Shallie’s rebellious mind added the haunting details:
an arrogant son of a buck with powerful, yet gentle hands, a crown of dark curls, and—

“He a team roper?” Her uncle interrupted the pestering mental image.

“No. Bareback rider.”

“Who’d he draw?”

“Zeus.”

“Did he get his gourd thumped?”

“No. He rode him. Scored a ninety-six.”

“A ninety-six!” Stupefaction froze his features. “You wouldn’t kid a crippled-up old man, would you, Shallie?”

“Not my favorite crippled-up old man,” Shallie laughed. Anxious to change the subject before she inadvertently revealed just how unsettling she’d found her brief encounter with the nameless bareback rider, she asked, “What about those steers we got at auction last week? Which pasture do you want me to put them in?”

“Don’t worry about that.” Walter waved aside the question. “I’ve got much bigger fish for you to fry. You’ll never guess who called me late last night.” He stared expectantly at Shallie. She couldn’t think of a single person who would elicit such delight.

“I don’t know.” She shrugged. “Tell me.”

“Guess,” he insisted. When Shallie clucked in mild
annoyance, he prompted her: “Who’s the biggest contractor in the business?”

“Jake McIver?” Shallie leaned forward incredulously, seeking confirmation.

“You guessed it.” Walter beamed. “Mr. Rodeo himself. They’re going to be running a rodeo school down there at his ranch and he’s short a few dozen dogging steers. Said he’d heard we have the best Mexican steers around for wrestling. Asked us to ship down as many as we could spare. Old Jake is stuck, Shallie. I expect we’ll get a good price out of him.”

Shallie was puzzled. She was surprised that a big-time contractor like Jake McIver would have called up for stock, especially when he was close to seven hundred miles away. But she didn’t want to dampen her uncle’s enthusiasm.

“That’s great,” she declared enthusiastically. “Now we’ll be able to pay off our feed bills.”

“I’ve left word with Wade to get the steers loaded up. I’m sending you and him down to deliver them as soon as you can get ready.”

Shallie felt her stomach lurch sickeningly. “Me and Wade?” she echoed miserably, hoping she hadn’t heard correctly. “The McIver ranch is down near Austin, Texas. That means I’d be fourteen hours cooped up in the cab of a truck with Wade Hoskins.”

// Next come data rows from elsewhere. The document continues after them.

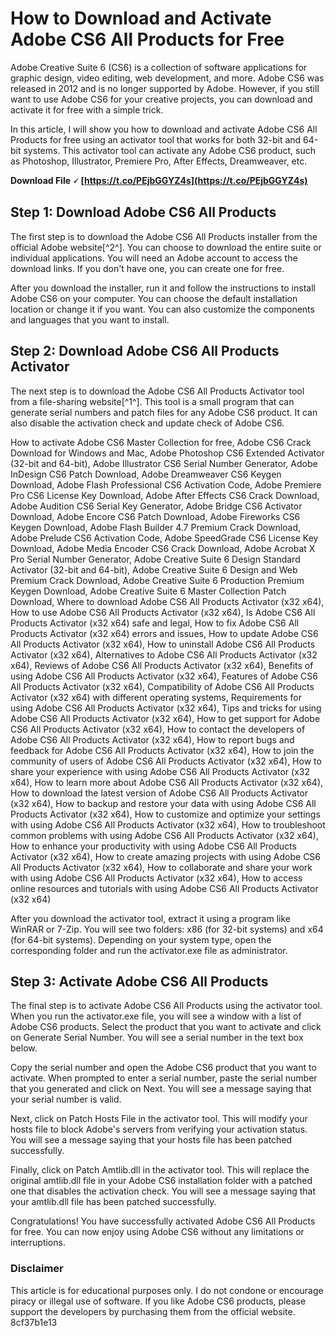 
 
# How to Download and Activate Adobe CS6 All Products for Free
 
Adobe Creative Suite 6 (CS6) is a collection of software applications for graphic design, video editing, web development, and more. Adobe CS6 was released in 2012 and is no longer supported by Adobe. However, if you still want to use Adobe CS6 for your creative projects, you can download and activate it for free with a simple trick.
 
In this article, I will show you how to download and activate Adobe CS6 All Products for free using an activator tool that works for both 32-bit and 64-bit systems. This activator tool can activate any Adobe CS6 product, such as Photoshop, Illustrator, Premiere Pro, After Effects, Dreamweaver, etc.
 
**Download File 🗸 [https://t.co/PEjbGGYZ4s](https://t.co/PEjbGGYZ4s)**


 
## Step 1: Download Adobe CS6 All Products
 
The first step is to download the Adobe CS6 All Products installer from the official Adobe website[^2^]. You can choose to download the entire suite or individual applications. You will need an Adobe account to access the download links. If you don't have one, you can create one for free.
 
After you download the installer, run it and follow the instructions to install Adobe CS6 on your computer. You can choose the default installation location or change it if you want. You can also customize the components and languages that you want to install.
 
## Step 2: Download Adobe CS6 All Products Activator
 
The next step is to download the Adobe CS6 All Products Activator tool from a file-sharing website[^1^]. This tool is a small program that can generate serial numbers and patch files for any Adobe CS6 product. It can also disable the activation check and update check of Adobe CS6.
 
How to activate Adobe CS6 Master Collection for free,  Adobe CS6 Crack Download for Windows and Mac,  Adobe Photoshop CS6 Extended Activator (32-bit and 64-bit),  Adobe Illustrator CS6 Serial Number Generator,  Adobe InDesign CS6 Patch Download,  Adobe Dreamweaver CS6 Keygen Download,  Adobe Flash Professional CS6 Activation Code,  Adobe Premiere Pro CS6 License Key Download,  Adobe After Effects CS6 Crack Download,  Adobe Audition CS6 Serial Key Generator,  Adobe Bridge CS6 Activator Download,  Adobe Encore CS6 Patch Download,  Adobe Fireworks CS6 Keygen Download,  Adobe Flash Builder 4.7 Premium Crack Download,  Adobe Prelude CS6 Activation Code,  Adobe SpeedGrade CS6 License Key Download,  Adobe Media Encoder CS6 Crack Download,  Adobe Acrobat X Pro Serial Number Generator,  Adobe Creative Suite 6 Design Standard Activator (32-bit and 64-bit),  Adobe Creative Suite 6 Design and Web Premium Crack Download,  Adobe Creative Suite 6 Production Premium Keygen Download,  Adobe Creative Suite 6 Master Collection Patch Download,  Where to download Adobe CS6 All Products Activator (x32 x64),  How to use Adobe CS6 All Products Activator (x32 x64),  Is Adobe CS6 All Products Activator (x32 x64) safe and legal,  How to fix Adobe CS6 All Products Activator (x32 x64) errors and issues,  How to update Adobe CS6 All Products Activator (x32 x64),  How to uninstall Adobe CS6 All Products Activator (x32 x64),  Alternatives to Adobe CS6 All Products Activator (x32 x64),  Reviews of Adobe CS6 All Products Activator (x32 x64),  Benefits of using Adobe CS6 All Products Activator (x32 x64),  Features of Adobe CS6 All Products Activator (x32 x64),  Compatibility of Adobe CS6 All Products Activator (x32 x64) with different operating systems,  Requirements for using Adobe CS6 All Products Activator (x32 x64),  Tips and tricks for using Adobe CS6 All Products Activator (x32 x64),  How to get support for Adobe CS6 All Products Activator (x32 x64),  How to contact the developers of Adobe CS6 All Products Activator (x32 x64),  How to report bugs and feedback for Adobe CS6 All Products Activator (x32 x64),  How to join the community of users of Adobe CS6 All Products Activator (x32 x64),  How to share your experience with using Adobe CS6 All Products Activator (x32 x64),  How to learn more about Adobe CS6 All Products Activator (x32 x64),  How to download the latest version of Adobe CS6 All Products Activator (x32 x64),  How to backup and restore your data with using Adobe CS6 All Products Activator (x32 x64),  How to customize and optimize your settings with using Adobe CS6 All Products Activator (x32 x64),  How to troubleshoot common problems with using Adobe CS6 All Products Activator (x32 x64),  How to enhance your productivity with using Adobe CS6 All Products Activator (x32 x64),  How to create amazing projects with using Adobe CS6 All Products Activator (x32 x64),  How to collaborate and share your work with using Adobe CS6 All Products Activator (x32 x64),  How to access online resources and tutorials with using Adobe CS6 All Products Activator (x32 x64)
 
After you download the activator tool, extract it using a program like WinRAR or 7-Zip. You will see two folders: x86 (for 32-bit systems) and x64 (for 64-bit systems). Depending on your system type, open the corresponding folder and run the activator.exe file as administrator.
 
## Step 3: Activate Adobe CS6 All Products
 
The final step is to activate Adobe CS6 All Products using the activator tool. When you run the activator.exe file, you will see a window with a list of Adobe CS6 products. Select the product that you want to activate and click on Generate Serial Number. You will see a serial number in the text box below.
 
Copy the serial number and open the Adobe CS6 product that you want to activate. When prompted to enter a serial number, paste the serial number that you generated and click on Next. You will see a message saying that your serial number is valid.
 
Next, click on Patch Hosts File in the activator tool. This will modify your hosts file to block Adobe's servers from verifying your activation status. You will see a message saying that your hosts file has been patched successfully.
 
Finally, click on Patch Amtlib.dll in the activator tool. This will replace the original amtlib.dll file in your Adobe CS6 installation folder with a patched one that disables the activation check. You will see a message saying that your amtlib.dll file has been patched successfully.
 
Congratulations! You have successfully activated Adobe CS6 All Products for free. You can now enjoy using Adobe CS6 without any limitations or interruptions.
 
### Disclaimer
 
This article is for educational purposes only. I do not condone or encourage piracy or illegal use of software. If you like Adobe CS6 products, please support the developers by purchasing them from the official website.
 8cf37b1e13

“Something wrong with that?” Shallie looked into her
uncle’s face. He was so far removed from the Wade Hoskinses of the world and their sleazy attitudes that they didn’t even occur to him. Shallie couldn’t bring herself to admit to him that the prospect of spending fourteen hours in close quarters with Wade Hoskins made her physically ill.

“Couldn’t you send Pecos?” she asked, hoping for the lesser of two evils.